Kedua gadis itu sedikit nakal. Salah satu dari mereka memelototi Xu Lang, dan yang lainnya mencubit telinganya, membuat Xu Lang sangat ketakutan sehingga dia tertawa kecut dan memohon belas kasihan.
“Aduh! aduh! Kedua wanitaku, kita harus memprioritaskan mereka yang lebih tua dari kita! Tidak peduli apa, aku masih kakak seniormu—Baiklah, aku salah. Saya membuat kesalahan, oke? ”
“Hmph!”
“Kami tidak membutuhkan Anda untuk memperkenalkan kami, kami dapat berbicara dengan Kakak Senior Happy sendiri.” Gadis penuh semangat di sebelah kiri itu cantik dan menyenangkan.
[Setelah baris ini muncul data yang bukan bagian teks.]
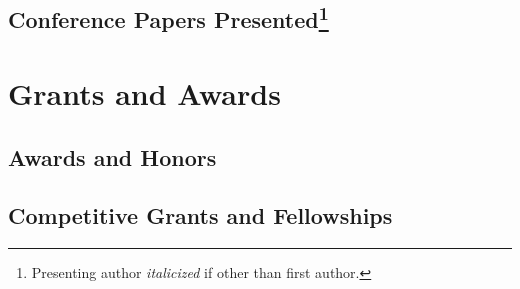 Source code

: \documentclass[11pt,letterpaper]{report}
\begin{document}
    \subsection*{Conference Papers Presented\footnote{Presenting author \textit{italicized} if other than first author.}}

    \begin{tablist}



    \end{tablist}



    \section*{Grants and Awards}

    \subsection*{Awards and Honors}

    \begin{tablist}


    \end{tablist}

    \subsection*{Competitive Grants and Fellowships}
\end{document}
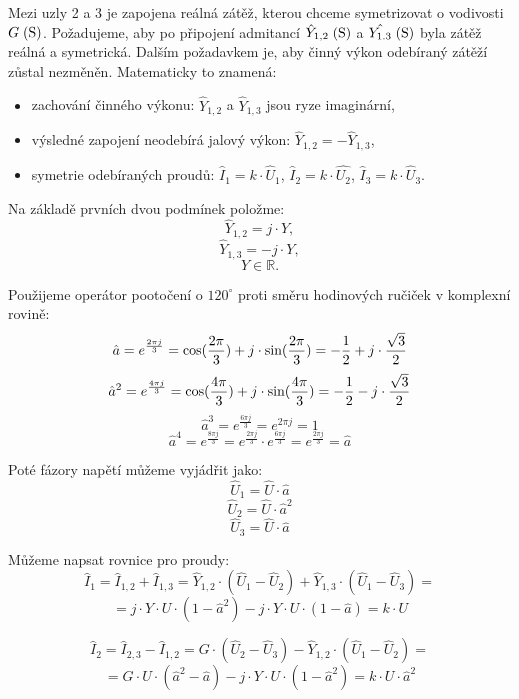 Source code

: \documentclass{article}
\begin{document}
Mezi uzly 2 a 3 je zapojena reálná zátěž, kterou chceme symetrizovat o vodivosti $G \; (\textrm{S}) $. Požadujeme, aby po připojení admitancí $\hat{Y}_{1,2} \; (\textrm{S})$ a $\hat{Y_{1.3}} \; (\textrm{S})$ byla zátěž reálná a symetrická. Dalším požadavkem je, aby činný výkon odebíraný zátěží zůstal nezměněn. Matematicky to znamená:
\begin{itemize}
    \item zachování činného výkonu: $\hat{Y}_{1,2}$ a $\hat{Y}_{1,3}$ jsou ryze imaginární,
    \item výsledné zapojení neodebírá jalový výkon: $\hat{Y}_{1,2} = - \hat{Y}_{1,3}$,
    \item symetrie odebíraných proudů: $\hat{I}_1 = k \cdot \hat{U}_1$, $\hat{I}_2 = k \cdot \hat{U_2}$, $\hat{I}_3 = k \cdot \hat{U}_3$.
\end{itemize}

Na základě prvních dvou podmínek položme:
$$
    \hat{Y}_{1,2} = j \cdot Y,
$$
$$
    \hat{Y}_{1,3} = -j \cdot Y,
$$
$$
    Y \in \mathbb{R}.
$$

Použijeme operátor pootočení o $120^\circ$ proti směru hodinových ručiček v komplexní rovině:
$$
    \hat{a} = e^{\frac{2 \pi j}{3}} = \textrm{cos}(\frac{2 \pi}{3}) + j \cdot \textrm{sin}(\frac{2 \pi}{3}) = -\frac{1}{2} + j \cdot \frac{\sqrt{3}}{2}
$$
$$
    \hat{a}^2 = e^{\frac{4 \pi j}{3}} = \textrm{cos}(\frac{4 \pi}{3}) + j \cdot \textrm{sin}(\frac{4 \pi}{3}) = -\frac{1}{2} - j \cdot \frac{\sqrt{3}}{2}
$$
$$
    \hat{a}^3 = e^{\frac{6 \pi j}{3}} = e^{2 \pi j} = 1
$$
$$
    \hat{a}^4 = e^{\frac{8 \pi j}{3}} = e^{\frac{2 \pi j}{3}} \cdot e^{\frac{6 \pi j}{3}} = e^{\frac{2 \pi j}{3}} = \hat{a}
$$

Poté fázory napětí můžeme vyjádřit jako:
$$
    \hat{U}_1 = \hat{U} \cdot \hat{a}
$$
$$
    \hat{U}_2 = \hat{U} \cdot \hat{a}^2
$$
$$
    \hat{U}_3 = \hat{U} \cdot \hat{a}
$$

Můžeme napsat rovnice pro proudy:
$$
    \hat{I}_1 = \hat{I}_{1,2} + \hat{I}_{1,3} = \hat{Y}_{1,2} \cdot \left( \hat{U}_1 - \hat{U}_2 \right) + \hat{Y}_{1,3} \cdot \left( \hat{U}_1 - \hat{U}_3 \right) =
$$
$$
    = j \cdot Y \cdot U \cdot \left( 1 - \hat{a}^2 \right) - j \cdot Y \cdot U \cdot \left( 1 - \hat{a} \right) = k \cdot U
$$

$$
    \hat{I}_2 = \hat{I}_{2,3} - \hat{I}_{1,2} = G \cdot \left( \hat{U}_2 - \hat{U}_3 \right) - \hat{Y}_{1,2} \cdot \left( \hat{U}_1 - \hat{U}_2 \right) =
$$
$$
    = G \cdot U \cdot \left( \hat{a}^2 - \hat{a} \right) - j \cdot Y \cdot U \cdot \left( 1 - \hat{a}^2 \right) = k \cdot U \cdot \hat{a}^2
$$
\end{document}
Dengan gusar, dia melepaskan telinga Xu Lang, dan seperti aktris A-list, dia dengan cepat memasang senyum manis dan muncul di depan Happy.
“Saya Penelitian Anggrek. Salam, Kakak Senior Bahagia. Saya harap Anda dapat memperoleh prestasi besar dalam hal seni bela diri dan kebijaksanaan Anda, dan bahwa Anda dapat menaklukkan dunia seniman bela diri!
‘Apa yang kamu katakan?’
Happy tidak tahu harus tertawa atau menangis.
Pemain wanita lainnya tiba di sebelah Peneliti Anggrek dan menatap Happy dengan mata menawan. “Adik junior ini adalah Dawn Lotus. Salam, Kakak Senior Bahagia. ”
“Hehe, kamu menyanjungku. Saya tidak layak mendapat pujian seperti itu. Tolong, panggil saja aku Bahagia. Aku benar-benar tidak layak disebut kakak laki-laki.” Happy dengan cepat meletakkan tinjunya di telapak tangannya, dan sikapnya yang rendah hati dan sederhana langsung memenangkan kelompok.
Terutama untuk Eleventh Crane. Dia sudah berusia tiga puluhan. Dia adalah orang yang jujur dan keras kepala, dan itu benar-benar agak sulit baginya untuk memanggil seseorang yang tampaknya baru berusia dua puluh tahun sebagai kakak laki-lakinya. Ketika dia mendengar kata-kata pemuda itu, senyum muncul di wajahnya, dan dia mengambil inisiatif untuk berbicara.
“Aku sudah lama mendengar bahwa Pengguna Pedang Mulia berjubah Biru tidak hanya kuat, tetapi kamu juga memiliki pengaruh yang luar biasa. Anda memang hidup sesuai dengan nama Anda. Xu Lang, kamu harus belajar dari Happy. Jangan selalu menjadi orang bodoh seperti itu.”